▸ **TASK ITEM**
Write out once more the lines running from the top of the entries below to the line with "tutorial on GitHub](Tutorials/wk1-GitHub_simplified)", both ends included.

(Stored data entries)
· · · · ·
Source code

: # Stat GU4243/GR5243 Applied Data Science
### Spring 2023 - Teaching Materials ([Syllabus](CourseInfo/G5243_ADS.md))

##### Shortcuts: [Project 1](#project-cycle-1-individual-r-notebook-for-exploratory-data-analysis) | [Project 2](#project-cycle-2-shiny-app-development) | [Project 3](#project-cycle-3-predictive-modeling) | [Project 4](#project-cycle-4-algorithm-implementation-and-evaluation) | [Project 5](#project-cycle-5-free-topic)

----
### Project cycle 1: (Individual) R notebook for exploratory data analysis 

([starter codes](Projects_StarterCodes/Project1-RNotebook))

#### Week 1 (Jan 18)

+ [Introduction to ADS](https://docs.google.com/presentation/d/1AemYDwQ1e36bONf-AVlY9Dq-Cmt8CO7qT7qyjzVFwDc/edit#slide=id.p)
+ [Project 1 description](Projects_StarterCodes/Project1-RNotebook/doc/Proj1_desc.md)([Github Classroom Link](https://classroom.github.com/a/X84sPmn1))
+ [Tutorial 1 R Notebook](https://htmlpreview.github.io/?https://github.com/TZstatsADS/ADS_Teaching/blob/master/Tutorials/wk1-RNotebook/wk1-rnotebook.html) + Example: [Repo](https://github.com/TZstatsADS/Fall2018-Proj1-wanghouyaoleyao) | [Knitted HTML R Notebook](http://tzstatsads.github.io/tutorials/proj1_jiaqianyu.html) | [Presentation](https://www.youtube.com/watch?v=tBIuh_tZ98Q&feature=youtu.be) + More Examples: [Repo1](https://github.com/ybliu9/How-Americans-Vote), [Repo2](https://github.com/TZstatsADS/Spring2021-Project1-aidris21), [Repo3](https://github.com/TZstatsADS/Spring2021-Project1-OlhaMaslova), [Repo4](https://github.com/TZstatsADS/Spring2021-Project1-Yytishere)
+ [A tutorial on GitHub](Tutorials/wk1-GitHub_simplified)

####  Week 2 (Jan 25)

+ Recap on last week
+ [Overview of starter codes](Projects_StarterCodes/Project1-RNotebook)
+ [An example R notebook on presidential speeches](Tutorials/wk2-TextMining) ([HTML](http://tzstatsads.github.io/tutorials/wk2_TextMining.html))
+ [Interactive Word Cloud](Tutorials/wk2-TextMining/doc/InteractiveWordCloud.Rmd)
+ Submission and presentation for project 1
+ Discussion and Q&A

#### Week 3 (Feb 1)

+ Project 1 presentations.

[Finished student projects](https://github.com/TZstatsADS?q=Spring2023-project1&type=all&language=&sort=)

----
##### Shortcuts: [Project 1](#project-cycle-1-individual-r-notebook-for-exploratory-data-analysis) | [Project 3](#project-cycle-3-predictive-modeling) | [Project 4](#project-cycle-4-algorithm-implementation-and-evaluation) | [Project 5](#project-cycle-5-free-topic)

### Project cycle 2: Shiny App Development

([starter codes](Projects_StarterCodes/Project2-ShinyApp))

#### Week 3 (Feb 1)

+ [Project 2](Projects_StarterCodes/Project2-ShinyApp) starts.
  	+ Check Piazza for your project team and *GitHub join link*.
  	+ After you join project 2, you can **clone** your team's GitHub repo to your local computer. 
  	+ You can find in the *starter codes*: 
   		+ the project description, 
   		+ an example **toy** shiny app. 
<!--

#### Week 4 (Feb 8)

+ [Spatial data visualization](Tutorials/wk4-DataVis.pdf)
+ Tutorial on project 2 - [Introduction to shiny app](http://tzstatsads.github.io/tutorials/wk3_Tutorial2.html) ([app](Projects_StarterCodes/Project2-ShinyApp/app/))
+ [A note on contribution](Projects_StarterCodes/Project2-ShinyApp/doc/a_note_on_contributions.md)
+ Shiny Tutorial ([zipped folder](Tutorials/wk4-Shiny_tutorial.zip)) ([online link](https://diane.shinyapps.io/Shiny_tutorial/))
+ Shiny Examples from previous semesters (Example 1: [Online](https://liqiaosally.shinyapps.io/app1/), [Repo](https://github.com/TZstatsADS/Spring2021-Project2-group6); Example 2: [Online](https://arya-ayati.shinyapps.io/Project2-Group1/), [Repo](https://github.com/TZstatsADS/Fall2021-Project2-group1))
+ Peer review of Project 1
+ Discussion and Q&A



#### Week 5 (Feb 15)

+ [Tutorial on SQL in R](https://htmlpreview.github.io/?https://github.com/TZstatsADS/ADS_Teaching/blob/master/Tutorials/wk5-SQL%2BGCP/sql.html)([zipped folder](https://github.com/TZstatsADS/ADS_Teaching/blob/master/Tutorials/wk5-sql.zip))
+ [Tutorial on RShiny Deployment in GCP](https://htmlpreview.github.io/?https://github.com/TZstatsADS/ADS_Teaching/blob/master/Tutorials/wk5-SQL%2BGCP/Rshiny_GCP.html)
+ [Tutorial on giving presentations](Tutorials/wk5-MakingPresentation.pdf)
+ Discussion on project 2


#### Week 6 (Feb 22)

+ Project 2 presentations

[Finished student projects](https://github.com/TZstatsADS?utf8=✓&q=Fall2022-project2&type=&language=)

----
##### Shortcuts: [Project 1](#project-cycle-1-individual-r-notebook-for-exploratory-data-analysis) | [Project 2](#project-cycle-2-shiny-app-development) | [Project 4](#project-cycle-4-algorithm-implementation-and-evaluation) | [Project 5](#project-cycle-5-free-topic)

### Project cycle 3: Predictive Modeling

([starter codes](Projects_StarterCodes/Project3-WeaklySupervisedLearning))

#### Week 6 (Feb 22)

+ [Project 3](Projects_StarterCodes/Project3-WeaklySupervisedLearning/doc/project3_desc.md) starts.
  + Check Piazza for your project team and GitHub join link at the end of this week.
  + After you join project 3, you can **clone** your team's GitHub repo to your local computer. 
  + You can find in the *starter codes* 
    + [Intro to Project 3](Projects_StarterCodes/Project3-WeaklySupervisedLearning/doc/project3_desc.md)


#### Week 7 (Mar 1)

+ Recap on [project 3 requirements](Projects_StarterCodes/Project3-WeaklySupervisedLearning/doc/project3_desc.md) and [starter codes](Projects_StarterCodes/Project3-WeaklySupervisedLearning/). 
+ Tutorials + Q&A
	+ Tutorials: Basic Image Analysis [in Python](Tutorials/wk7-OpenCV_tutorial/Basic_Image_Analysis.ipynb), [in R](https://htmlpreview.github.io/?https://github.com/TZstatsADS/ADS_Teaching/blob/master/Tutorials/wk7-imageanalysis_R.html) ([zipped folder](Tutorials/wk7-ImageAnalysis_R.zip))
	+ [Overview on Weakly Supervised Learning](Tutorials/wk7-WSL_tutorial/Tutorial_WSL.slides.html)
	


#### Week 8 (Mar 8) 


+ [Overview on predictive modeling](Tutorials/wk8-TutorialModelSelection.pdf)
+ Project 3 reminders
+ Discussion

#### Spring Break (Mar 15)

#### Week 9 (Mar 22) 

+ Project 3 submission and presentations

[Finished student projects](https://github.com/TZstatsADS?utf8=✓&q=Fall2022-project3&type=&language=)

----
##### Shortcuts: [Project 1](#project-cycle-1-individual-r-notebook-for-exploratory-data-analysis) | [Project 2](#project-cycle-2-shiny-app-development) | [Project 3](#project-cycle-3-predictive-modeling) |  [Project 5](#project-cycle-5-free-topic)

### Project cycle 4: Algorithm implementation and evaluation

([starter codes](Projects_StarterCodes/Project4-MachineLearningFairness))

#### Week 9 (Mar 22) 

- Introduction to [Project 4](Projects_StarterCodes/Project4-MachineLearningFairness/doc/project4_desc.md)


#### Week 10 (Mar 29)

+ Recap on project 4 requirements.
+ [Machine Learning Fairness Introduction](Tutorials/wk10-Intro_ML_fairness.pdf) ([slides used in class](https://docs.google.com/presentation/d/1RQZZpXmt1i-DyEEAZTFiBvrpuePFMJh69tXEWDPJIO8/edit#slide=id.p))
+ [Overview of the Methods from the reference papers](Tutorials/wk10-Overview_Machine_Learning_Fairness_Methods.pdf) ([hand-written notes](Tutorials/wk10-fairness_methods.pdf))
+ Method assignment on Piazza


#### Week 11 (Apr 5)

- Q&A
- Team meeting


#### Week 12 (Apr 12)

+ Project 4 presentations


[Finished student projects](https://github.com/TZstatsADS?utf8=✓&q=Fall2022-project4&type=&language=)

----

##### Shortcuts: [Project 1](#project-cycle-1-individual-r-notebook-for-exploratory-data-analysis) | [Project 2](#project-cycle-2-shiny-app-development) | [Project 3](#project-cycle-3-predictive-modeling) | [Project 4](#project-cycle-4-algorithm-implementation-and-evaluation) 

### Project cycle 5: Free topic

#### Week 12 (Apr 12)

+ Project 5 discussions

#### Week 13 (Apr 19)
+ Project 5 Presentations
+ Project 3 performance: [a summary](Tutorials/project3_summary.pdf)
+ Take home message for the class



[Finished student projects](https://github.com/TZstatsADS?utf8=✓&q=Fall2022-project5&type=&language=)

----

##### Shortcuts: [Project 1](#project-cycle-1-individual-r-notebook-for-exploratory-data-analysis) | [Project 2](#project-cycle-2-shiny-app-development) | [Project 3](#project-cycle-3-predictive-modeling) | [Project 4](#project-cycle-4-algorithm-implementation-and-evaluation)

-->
· · · · ·
▸ **SOLUTION TO THIS PROBLEM**
Source code

: # Stat GU4243/GR5243 Applied Data Science
### Spring 2023 - Teaching Materials ([Syllabus](CourseInfo/G5243_ADS.md))

##### Shortcuts: [Project 1](#project-cycle-1-individual-r-notebook-for-exploratory-data-analysis) | [Project 2](#project-cycle-2-shiny-app-development) | [Project 3](#project-cycle-3-predictive-modeling) | [Project 4](#project-cycle-4-algorithm-implementation-and-evaluation) | [Project 5](#project-cycle-5-free-topic)

----
### Project cycle 1: (Individual) R notebook for exploratory data analysis 

([starter codes](Projects_StarterCodes/Project1-RNotebook))

#### Week 1 (Jan 18)

+ [Introduction to ADS](https://docs.google.com/presentation/d/1AemYDwQ1e36bONf-AVlY9Dq-Cmt8CO7qT7qyjzVFwDc/edit#slide=id.p)
+ [Project 1 description](Projects_StarterCodes/Project1-RNotebook/doc/Proj1_desc.md)([Github Classroom Link](https://classroom.github.com/a/X84sPmn1))
+ [Tutorial 1 R Notebook](https://htmlpreview.github.io/?https://github.com/TZstatsADS/ADS_Teaching/blob/master/Tutorials/wk1-RNotebook/wk1-rnotebook.html) + Example: [Repo](https://github.com/TZstatsADS/Fall2018-Proj1-wanghouyaoleyao) | [Knitted HTML R Notebook](http://tzstatsads.github.io/tutorials/proj1_jiaqianyu.html) | [Presentation](https://www.youtube.com/watch?v=tBIuh_tZ98Q&feature=youtu.be) + More Examples: [Repo1](https://github.com/ybliu9/How-Americans-Vote), [Repo2](https://github.com/TZstatsADS/Spring2021-Project1-aidris21), [Repo3](https://github.com/TZstatsADS/Spring2021-Project1-OlhaMaslova), [Repo4](https://github.com/TZstatsADS/Spring2021-Project1-Yytishere)
+ [A tutorial on GitHub](Tutorials/wk1-GitHub_simplified)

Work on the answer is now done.